Los viajes comienzan un día antes y terminan uno después. Al menos así es para mí. Estoy volando a miles de kilómetros sobre el nivel del mar. Aquellos que esperan mi llegada hacen su día como cualquier otro, como si fuese ayer o anteayer. Y quien espera mi pronta vuelta también tiene un día normal, como si no me hubiese ido. En estos momentos, mientras cruzo el Atlántico dentro de un cielo azul casi morado, pienso en todo lo que está pasando mientras que para mi no pasa nada. Siento que voy, pero no he llegado. Leo el diario y me encuentro con la pluma de uno de mis grandes mentores. El maestro y el mar es el título de su columna. Me conmueve y me hace recordar. Cierro los ojos después de haber visto el mar a miles de kilómetros desde mi ventanilla y siento que aún me pierdo en el manto de sus olas.
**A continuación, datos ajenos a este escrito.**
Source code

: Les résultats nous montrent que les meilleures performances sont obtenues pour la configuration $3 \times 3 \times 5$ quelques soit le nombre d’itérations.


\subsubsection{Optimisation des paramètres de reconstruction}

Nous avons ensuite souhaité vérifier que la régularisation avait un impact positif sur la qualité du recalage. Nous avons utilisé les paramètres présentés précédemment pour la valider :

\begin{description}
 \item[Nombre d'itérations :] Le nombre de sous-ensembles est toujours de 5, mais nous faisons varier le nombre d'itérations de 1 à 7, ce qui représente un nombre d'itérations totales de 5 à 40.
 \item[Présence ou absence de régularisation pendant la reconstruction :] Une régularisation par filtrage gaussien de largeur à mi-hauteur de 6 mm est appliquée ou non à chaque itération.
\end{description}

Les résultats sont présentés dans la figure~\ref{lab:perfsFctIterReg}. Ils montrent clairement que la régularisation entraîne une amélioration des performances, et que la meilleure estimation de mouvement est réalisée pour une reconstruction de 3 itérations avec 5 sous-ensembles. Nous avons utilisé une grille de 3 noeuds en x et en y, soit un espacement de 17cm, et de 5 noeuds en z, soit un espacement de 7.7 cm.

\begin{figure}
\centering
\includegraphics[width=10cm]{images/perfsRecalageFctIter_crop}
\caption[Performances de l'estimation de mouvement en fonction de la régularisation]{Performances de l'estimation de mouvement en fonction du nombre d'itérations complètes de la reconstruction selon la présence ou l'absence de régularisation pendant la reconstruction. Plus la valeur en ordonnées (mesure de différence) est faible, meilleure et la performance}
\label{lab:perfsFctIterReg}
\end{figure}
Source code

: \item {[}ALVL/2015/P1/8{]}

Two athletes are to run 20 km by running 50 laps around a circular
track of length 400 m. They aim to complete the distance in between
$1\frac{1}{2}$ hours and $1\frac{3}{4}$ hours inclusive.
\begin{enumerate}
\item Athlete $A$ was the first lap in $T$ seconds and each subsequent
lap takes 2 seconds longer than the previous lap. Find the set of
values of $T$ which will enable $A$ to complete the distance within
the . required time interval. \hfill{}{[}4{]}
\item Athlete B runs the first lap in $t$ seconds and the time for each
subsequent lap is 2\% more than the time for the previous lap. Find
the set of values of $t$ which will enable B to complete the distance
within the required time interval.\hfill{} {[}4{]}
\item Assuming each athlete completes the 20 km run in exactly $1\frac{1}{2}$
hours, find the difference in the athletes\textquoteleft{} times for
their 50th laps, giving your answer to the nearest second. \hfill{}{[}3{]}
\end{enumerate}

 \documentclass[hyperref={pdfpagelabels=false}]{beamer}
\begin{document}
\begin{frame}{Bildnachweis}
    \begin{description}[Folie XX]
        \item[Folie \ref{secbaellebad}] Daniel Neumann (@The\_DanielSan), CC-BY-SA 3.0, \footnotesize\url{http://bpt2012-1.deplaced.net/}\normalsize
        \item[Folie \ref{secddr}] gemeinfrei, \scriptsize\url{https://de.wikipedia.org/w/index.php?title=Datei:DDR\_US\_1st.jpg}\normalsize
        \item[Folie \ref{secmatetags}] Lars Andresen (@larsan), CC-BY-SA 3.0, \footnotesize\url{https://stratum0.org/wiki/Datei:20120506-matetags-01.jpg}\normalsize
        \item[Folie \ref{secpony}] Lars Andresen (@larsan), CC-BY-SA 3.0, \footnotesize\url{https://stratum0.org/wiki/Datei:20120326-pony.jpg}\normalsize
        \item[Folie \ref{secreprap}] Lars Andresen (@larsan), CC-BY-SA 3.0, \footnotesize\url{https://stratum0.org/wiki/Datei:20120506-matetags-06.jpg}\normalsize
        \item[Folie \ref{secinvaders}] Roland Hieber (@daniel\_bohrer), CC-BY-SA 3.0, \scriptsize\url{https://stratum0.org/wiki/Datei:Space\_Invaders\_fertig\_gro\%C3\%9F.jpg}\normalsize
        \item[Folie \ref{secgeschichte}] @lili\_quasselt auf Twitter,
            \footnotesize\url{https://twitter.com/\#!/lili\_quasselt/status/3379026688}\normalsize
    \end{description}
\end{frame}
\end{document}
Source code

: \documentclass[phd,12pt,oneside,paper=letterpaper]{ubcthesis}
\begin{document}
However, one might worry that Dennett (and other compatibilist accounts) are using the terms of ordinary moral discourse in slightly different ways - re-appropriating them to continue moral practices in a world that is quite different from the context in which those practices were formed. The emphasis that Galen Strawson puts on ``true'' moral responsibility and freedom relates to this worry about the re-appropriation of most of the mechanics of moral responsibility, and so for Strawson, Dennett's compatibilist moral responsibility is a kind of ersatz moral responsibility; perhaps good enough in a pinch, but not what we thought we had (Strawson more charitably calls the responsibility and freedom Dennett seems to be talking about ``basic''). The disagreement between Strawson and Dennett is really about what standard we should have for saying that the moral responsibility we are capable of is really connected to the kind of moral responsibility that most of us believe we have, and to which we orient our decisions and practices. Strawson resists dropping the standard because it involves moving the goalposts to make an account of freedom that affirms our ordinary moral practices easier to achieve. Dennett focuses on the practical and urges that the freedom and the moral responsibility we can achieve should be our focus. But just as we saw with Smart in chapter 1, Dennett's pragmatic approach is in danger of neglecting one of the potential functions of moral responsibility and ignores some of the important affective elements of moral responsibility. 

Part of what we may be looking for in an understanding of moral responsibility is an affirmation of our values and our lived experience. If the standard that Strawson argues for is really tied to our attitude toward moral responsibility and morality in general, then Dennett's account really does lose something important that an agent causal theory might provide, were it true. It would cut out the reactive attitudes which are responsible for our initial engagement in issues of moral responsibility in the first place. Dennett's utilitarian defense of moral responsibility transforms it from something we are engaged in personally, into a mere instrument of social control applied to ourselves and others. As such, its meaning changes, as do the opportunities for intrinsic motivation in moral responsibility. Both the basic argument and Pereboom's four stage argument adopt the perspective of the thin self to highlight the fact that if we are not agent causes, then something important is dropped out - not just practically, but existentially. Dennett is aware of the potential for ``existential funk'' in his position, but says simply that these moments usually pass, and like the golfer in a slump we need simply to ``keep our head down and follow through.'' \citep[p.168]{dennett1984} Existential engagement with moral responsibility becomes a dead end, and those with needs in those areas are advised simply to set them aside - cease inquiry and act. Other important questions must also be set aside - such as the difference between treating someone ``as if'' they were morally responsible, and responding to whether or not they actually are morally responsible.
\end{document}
Pienso en el hueco que dejé en la maleta para la persona que no pude traer conmigo. Sé que ella, igual que yo, estaría leyendo esa columna y que la comentaríamos al llegar.
Me duermo, despierto, abro de nuevo el diario y releo esas líneas que hablan sobre un maestro capturado y fusilado en 1936 sólo por haber enseñado a sus alumnos, desde su gélida Castilla, a mirar el mar cerrando los ojos. El resto de pasajeros prefiere las pantallas. Voy a las páginas anteriores del periódico y el desafío independentista acapara los titulares como todos los días desde hace meses. Y pienso en Barcelona. Pienso también en ti, abuelo. Pienso en ti y en Barcelona porque tú, al igual que ese maestro castellano, me enseñaste que cerrando los ojos podía ver muchísimas cosas. Pienso en la Ciudad Condal que aparecía en tus desvaríos a 10.000 kilómetros de ella, a la que tantos asturianos, y otros españoles, querían ir. Imagino aquella estampa barcelonesa que tenía que improvisarte y construirte mi abuela a las cuatro de la mañana, cuando te despertabas en medio de un delirio viéndote en esa ciudad y pedías unas ostras a horas impropias. Pienso en ti, abuelo, y me imagino contigo en la Barcelona que tú conociste, la que tú viviste, y de la que apenas nos contaste.
Vivo a escasas horas en tren de esa ciudad, y rara vez la visito. Todavía la siento tuya. Pero hoy, que estoy a muchísimos más kilómetros de ella, mientras más me alejo más la recuerdo. Como también te sucedía a ti.
Estoy volando sobre el Atlántico y siento que no está pasando nada. Me muevo a la velocidad del tráfico de los cielos, pero todo parece estático. Pienso en mi abuelo, en la Barcelona que alguna vez fue tan anhelada, y en el hueco de mi maleta. También, en aquellas ostras y en la paradoja de la distancia y la memoria. Leo y sueño. Cierro los ojos y sigo soñando. Los abro y siento que no ha sucedido nada. Sólo soy otro pasajero con un billete de ida y otro de vuelta, otro viajante que necesita volar para sentir que no pasa nada y que al cerrar los ojos podrá ver algo más. Soy sólo un tipo con suerte que durante un viaje de once horas abre el diario y se encuentra con El maestro y el mar y se dispone a soñar. Soy un visitante que al llegar hablará sobre lo que leyó ayer… Porque los viajes comienzan un día antes y terminan uno después.